> TASK OBJECTIVE:
Here are records with pictures in them. Copy all of them exactly and leave the pictures out.

Stored data:

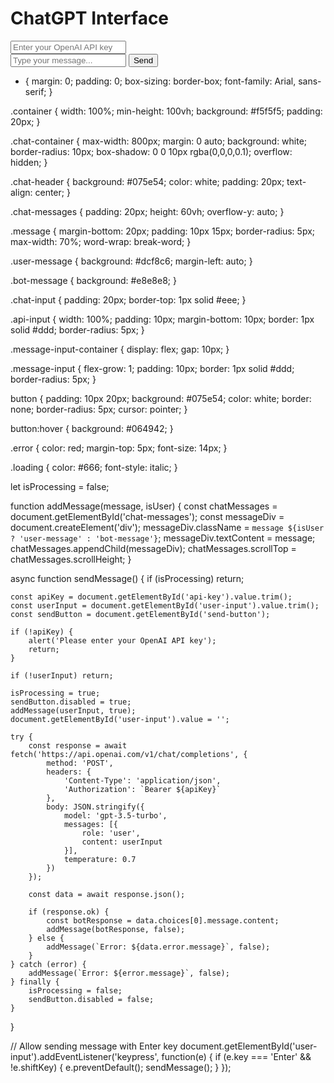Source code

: <!DOCTYPE html>
<html lang="en">
<head>
    <meta charset="UTF-8">
    <meta name="viewport" content="width=device-width, initial-scale=1.0">
    <title>Simple ChatGPT Interface</title>
    <link rel="stylesheet" href="style.css">
</head>
<body>
    <div class="container">
        <div class="chat-container">
            <div class="chat-header">
                <h1>ChatGPT Interface</h1>
            </div>
            <div class="chat-messages" id="chat-messages">
                <!-- Messages will appear here -->
            </div>
            <div class="chat-input">
                <input type="text" id="api-key" placeholder="Enter your OpenAI API key" class="api-input">
                <div class="message-input-container">
                    <input type="text" id="user-input" placeholder="Type your message..." class="message-input">
                    <button onclick="sendMessage()" id="send-button">Send</button>
                </div>
            </div>
        </div>
    </div>
    <script src="script.js"></script>
</body>
</html>

* {
    margin: 0;
    padding: 0;
    box-sizing: border-box;
    font-family: Arial, sans-serif;
}

.container {
    width: 100%;
    min-height: 100vh;
    background: #f5f5f5;
    padding: 20px;
}

.chat-container {
    max-width: 800px;
    margin: 0 auto;
    background: white;
    border-radius: 10px;
    box-shadow: 0 0 10px rgba(0,0,0,0.1);
    overflow: hidden;
}

.chat-header {
    background: #075e54;
    color: white;
    padding: 20px;
    text-align: center;
}

.chat-messages {
    padding: 20px;
    height: 60vh;
    overflow-y: auto;
}

.message {
    margin-bottom: 20px;
    padding: 10px 15px;
    border-radius: 5px;
    max-width: 70%;
    word-wrap: break-word;
}

.user-message {
    background: #dcf8c6;
    margin-left: auto;
}

.bot-message {
    background: #e8e8e8;
}

.chat-input {
    padding: 20px;
    border-top: 1px solid #eee;
}

.api-input {
    width: 100%;
    padding: 10px;
    margin-bottom: 10px;
    border: 1px solid #ddd;
    border-radius: 5px;
}

.message-input-container {
    display: flex;
    gap: 10px;
}

.message-input {
    flex-grow: 1;
    padding: 10px;
    border: 1px solid #ddd;
    border-radius: 5px;
}

button {
    padding: 10px 20px;
    background: #075e54;
    color: white;
    border: none;
    border-radius: 5px;
    cursor: pointer;
}

button:hover {
    background: #064942;
}

.error {
    color: red;
    margin-top: 5px;
    font-size: 14px;
}

.loading {
    color: #666;
    font-style: italic;
}

let isProcessing = false;

function addMessage(message, isUser) {
    const chatMessages = document.getElementById('chat-messages');
    const messageDiv = document.createElement('div');
    messageDiv.className = `message ${isUser ? 'user-message' : 'bot-message'}`;
    messageDiv.textContent = message;
    chatMessages.appendChild(messageDiv);
    chatMessages.scrollTop = chatMessages.scrollHeight;
}

async function sendMessage() {
    if (isProcessing) return;

    const apiKey = document.getElementById('api-key').value.trim();
    const userInput = document.getElementById('user-input').value.trim();
    const sendButton = document.getElementById('send-button');

    if (!apiKey) {
        alert('Please enter your OpenAI API key');
        return;
    }

    if (!userInput) return;

    isProcessing = true;
    sendButton.disabled = true;
    addMessage(userInput, true);
    document.getElementById('user-input').value = '';

    try {
        const response = await fetch('https://api.openai.com/v1/chat/completions', {
            method: 'POST',
            headers: {
                'Content-Type': 'application/json',
                'Authorization': `Bearer ${apiKey}`
            },
            body: JSON.stringify({
                model: 'gpt-3.5-turbo',
                messages: [{
                    role: 'user',
                    content: userInput
                }],
                temperature: 0.7
            })
        });

        const data = await response.json();

        if (response.ok) {
            const botResponse = data.choices[0].message.content;
            addMessage(botResponse, false);
        } else {
            addMessage(`Error: ${data.error.message}`, false);
        }
    } catch (error) {
        addMessage(`Error: ${error.message}`, false);
    } finally {
        isProcessing = false;
        sendButton.disabled = false;
    }
}

// Allow sending message with Enter key
document.getElementById('user-input').addEventListener('keypress', function(e) {
    if (e.key === 'Enter' && !e.shiftKey) {
        e.preventDefault();
        sendMessage();
    }
});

> RESULT OF THIS EXERCISE:
Source code

: <!DOCTYPE html>
<html lang="en">
<head>
    <meta charset="UTF-8">
    <meta name="viewport" content="width=device-width, initial-scale=1.0">
    <title>Simple ChatGPT Interface</title>
    <link rel="stylesheet" href="style.css">
</head>
<body>
    <div class="container">
        <div class="chat-container">
            <div class="chat-header">
                <h1>ChatGPT Interface</h1>
            </div>
            <div class="chat-messages" id="chat-messages">
                <!-- Messages will appear here -->
            </div>
            <div class="chat-input">
                <input type="text" id="api-key" placeholder="Enter your OpenAI API key" class="api-input">
                <div class="message-input-container">
                    <input type="text" id="user-input" placeholder="Type your message..." class="message-input">
                    <button onclick="sendMessage()" id="send-button">Send</button>
                </div>
            </div>
        </div>
    </div>
    <script src="script.js"></script>
</body>
</html>

* {
    margin: 0;
    padding: 0;
    box-sizing: border-box;
    font-family: Arial, sans-serif;
}

.container {
    width: 100%;
    min-height: 100vh;
    background: #f5f5f5;
    padding: 20px;
}

.chat-container {
    max-width: 800px;
    margin: 0 auto;
    background: white;
    border-radius: 10px;
    box-shadow: 0 0 10px rgba(0,0,0,0.1);
    overflow: hidden;
}

.chat-header {
    background: #075e54;
    color: white;
    padding: 20px;
    text-align: center;
}

.chat-messages {
    padding: 20px;
    height: 60vh;
    overflow-y: auto;
}

.message {
    margin-bottom: 20px;
    padding: 10px 15px;
    border-radius: 5px;
    max-width: 70%;
    word-wrap: break-word;
}

.user-message {
    background: #dcf8c6;
    margin-left: auto;
}

.bot-message {
    background: #e8e8e8;
}

.chat-input {
    padding: 20px;
    border-top: 1px solid #eee;
}

.api-input {
    width: 100%;
    padding: 10px;
    margin-bottom: 10px;
    border: 1px solid #ddd;
    border-radius: 5px;
}

.message-input-container {
    display: flex;
    gap: 10px;
}

.message-input {
    flex-grow: 1;
    padding: 10px;
    border: 1px solid #ddd;
    border-radius: 5px;
}

button {
    padding: 10px 20px;
    background: #075e54;
    color: white;
    border: none;
    border-radius: 5px;
    cursor: pointer;
}

button:hover {
    background: #064942;
}

.error {
    color: red;
    margin-top: 5px;
    font-size: 14px;
}

.loading {
    color: #666;
    font-style: italic;
}

let isProcessing = false;

function addMessage(message, isUser) {
    const chatMessages = document.getElementById('chat-messages');
    const messageDiv = document.createElement('div');
    messageDiv.className = `message ${isUser ? 'user-message' : 'bot-message'}`;
    messageDiv.textContent = message;
    chatMessages.appendChild(messageDiv);
    chatMessages.scrollTop = chatMessages.scrollHeight;
}

async function sendMessage() {
    if (isProcessing) return;

    const apiKey = document.getElementById('api-key').value.trim();
    const userInput = document.getElementById('user-input').value.trim();
    const sendButton = document.getElementById('send-button');

    if (!apiKey) {
        alert('Please enter your OpenAI API key');
        return;
    }

    if (!userInput) return;

    isProcessing = true;
    sendButton.disabled = true;
    addMessage(userInput, true);
    document.getElementById('user-input').value = '';

    try {
        const response = await fetch('https://api.openai.com/v1/chat/completions', {
            method: 'POST',
            headers: {
                'Content-Type': 'application/json',
                'Authorization': `Bearer ${apiKey}`
            },
            body: JSON.stringify({
                model: 'gpt-3.5-turbo',
                messages: [{
                    role: 'user',
                    content: userInput
                }],
                temperature: 0.7
            })
        });

        const data = await response.json();

        if (response.ok) {
            const botResponse = data.choices[0].message.content;
            addMessage(botResponse, false);
        } else {
            addMessage(`Error: ${data.error.message}`, false);
        }
    } catch (error) {
        addMessage(`Error: ${error.message}`, false);
    } finally {
        isProcessing = false;
        sendButton.disabled = false;
    }
}

// Allow sending message with Enter key
document.getElementById('user-input').addEventListener('keypress', function(e) {
    if (e.key === 'Enter' && !e.shiftKey) {
        e.preventDefault();
        sendMessage();
    }
});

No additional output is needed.